> [Exercise requirements] In the entries below, print exactly the lines from the first through the one with "[ Interested in", both included, and none of the pictures.

Top of Working data

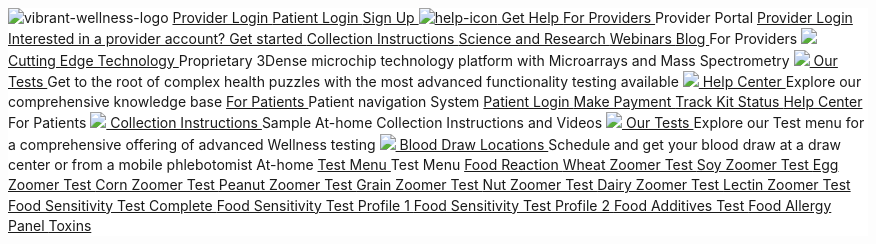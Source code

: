 [](https://vibrant-wellness.com) ![vibrant-wellness-logo](https://vibrant-wellness.com/hubfs/vibrant-wellness-logo.svg)
[ Provider Login ](https://portal.vibrant-wellness.com/#/login)
[ Patient Login ](https://vibrant-wellness.mypatienthubs.com/#/login)
[ Sign Up ](https://vibrant-wellness.com/signup)
[ ![help-icon](https://vibrant-wellness.com/hubfs/help-icon.svg) Get Help  ](https://help.vibrant-wellness.com/hc/en-us)
[ For Providers  ](https://vibrant-wellness.com/for-providers)
Provider Portal
[ Provider Login ](https://portal.vibrant-wellness.com/#/login?nav=1)
[ Interested in a provider account? Get started ](https://portal.vibrant-wellness.com/#/sign-up/whats-your-next-step)
[ Collection Instructions ](https://vibrant-wellness.com/for-patients/collection) [ Science and Research ](https://vibrant-wellness.com/technology/science-research) [ Webinars ](https://vibrant-wellness.com/resources/webinar) [ Blog ](https://vibrant-wellness.com/blog)
For Providers
[ ![](https://vibrant-wellness.com/hubfs/ComplianceGuideline.svg) Cutting Edge Technology  ](https://vibrant-wellness.com/technology/science-technology)
Proprietary 3Dense microchip technology platform with Microarrays and Mass Spectrometry
[ ![](https://vibrant-wellness.com/hubfs/HD%20Assets/Testing.svg) Our Tests  ](https://vibrant-wellness.com/tests)
Get to the root of complex health puzzles with the most advanced functionality testing available
[ ![](https://vibrant-wellness.com/hubfs/HD%20Assets/HelpCenter.svg) Help Center  ](https://help.vibrant-wellness.com/hc/en-us)
Explore our comprehensive knowledge base
[ For Patients  ](https://vibrant-wellness.com/for-patients)
Patient navigation System
[ Patient Login ](https://vibrant-wellness.mypatienthubs.com/#/login)
[ Make Payment ](https://www.vibrant-america.com/patient-nav-portal?__hstc=84994950.fd9a6ac65cc7c206eea1cf9d806fbc39.1758156449079.1758156449079.1758156449079.1&__hssc=84994950.1.1758156449079&__hsfp=784725215) [ Track Kit Status ](https://www.vibrant-america.com/patient-nav-portal?__hstc=84994950.fd9a6ac65cc7c206eea1cf9d806fbc39.1758156449079.1758156449079.1758156449079.1&__hssc=84994950.1.1758156449079&__hsfp=784725215) [ Help Center ](https://help.vibrant-wellness.com/hc/en-us)
For Patients
[ ![](https://vibrant-wellness.com/hubfs/HD%20Assets/SampleTypeInstruction.svg) Collection Instructions  ](https://vibrant-wellness.com/for-patients/collection)
Sample At-home Collection Instructions and Videos
[ ![](https://vibrant-wellness.com/hubfs/HD%20Assets/Testing.svg) Our Tests  ](https://vibrant-wellness.com/tests)
Explore our Test menu for a comprehensive offering of advanced Wellness testing
[ ![](https://vibrant-wellness.com/hubfs/HD%20Assets/BloodDrawLocations.svg) Blood Draw Locations  ](https://www.vibrant-america.com/blood-draw-maps/v2?__hstc=84994950.fd9a6ac65cc7c206eea1cf9d806fbc39.1758156449079.1758156449079.1758156449079.1&__hssc=84994950.1.1758156449079&__hsfp=784725215)
Schedule and get your blood draw at a draw center or from a mobile phlebotomist At-home
[ Test Menu  ](https://vibrant-wellness.com/tests)
Test Menu
[ Food Reaction  ](https://vibrant-wellness.com/tests/food-reaction)
[ Wheat Zoomer Test ](https://vibrant-wellness.com/tests/food-reaction/wheat-zoomer) [ Soy Zoomer Test ](https://vibrant-wellness.com/tests/food-reaction/soy-zoomer) [ Egg Zoomer Test ](https://vibrant-wellness.com/tests/food-reaction/egg-zoomer) [ Corn Zoomer Test ](https://vibrant-wellness.com/tests/food-reaction/corn-zoomer) [ Peanut Zoomer Test ](https://vibrant-wellness.com/tests/food-reaction/peanut-zoomer) [ Grain Zoomer Test ](https://vibrant-wellness.com/tests/food-reaction/grain-zoomer) [ Nut Zoomer Test ](https://vibrant-wellness.com/tests/food-reaction/nut-zoomer)
[ Dairy Zoomer Test ](https://vibrant-wellness.com/tests/food-reaction/dairy-zoomer) [ Lectin Zoomer Test ](https://vibrant-wellness.com/tests/food-reaction/lectin-zoomer) [ Food Sensitivity Test Complete ](https://vibrant-wellness.com/tests/food-reaction/food-sensitivity-complete) [ Food Sensitivity Test Profile 1 ](https://vibrant-wellness.com/tests/food-reaction/food-sensitivity-profile-1) [ Food Sensitivity Test Profile 2 ](https://vibrant-wellness.com/tests/food-reaction/food-sensitivity-profile-2) [ Food Additives Test ](https://vibrant-wellness.com/tests/food-reaction/food-additives) [ Food Allergy Panel ](https://vibrant-wellness.com/tests/food-reaction/food-allergy-panel)
[ Toxins  ](https://vibrant-wellness.com/tests/toxins)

Bottom of Working data

> [Result for this exercise]
Source code

: [](https://vibrant-wellness.com) ![vibrant-wellness-logo](https://vibrant-wellness.com/hubfs/vibrant-wellness-logo.svg)
[ Provider Login ](https://portal.vibrant-wellness.com/#/login)
[ Patient Login ](https://vibrant-wellness.mypatienthubs.com/#/login)
[ Sign Up ](https://vibrant-wellness.com/signup)
[ ![help-icon](https://vibrant-wellness.com/hubfs/help-icon.svg) Get Help  ](https://help.vibrant-wellness.com/hc/en-us)
[ For Providers  ](https://vibrant-wellness.com/for-providers)
Provider Portal
[ Provider Login ](https://portal.vibrant-wellness.com/#/login?nav=1)
[ Interested in a provider account? Get started ](https://portal.vibrant-wellness.com/#/sign-up/whats-your-next-step)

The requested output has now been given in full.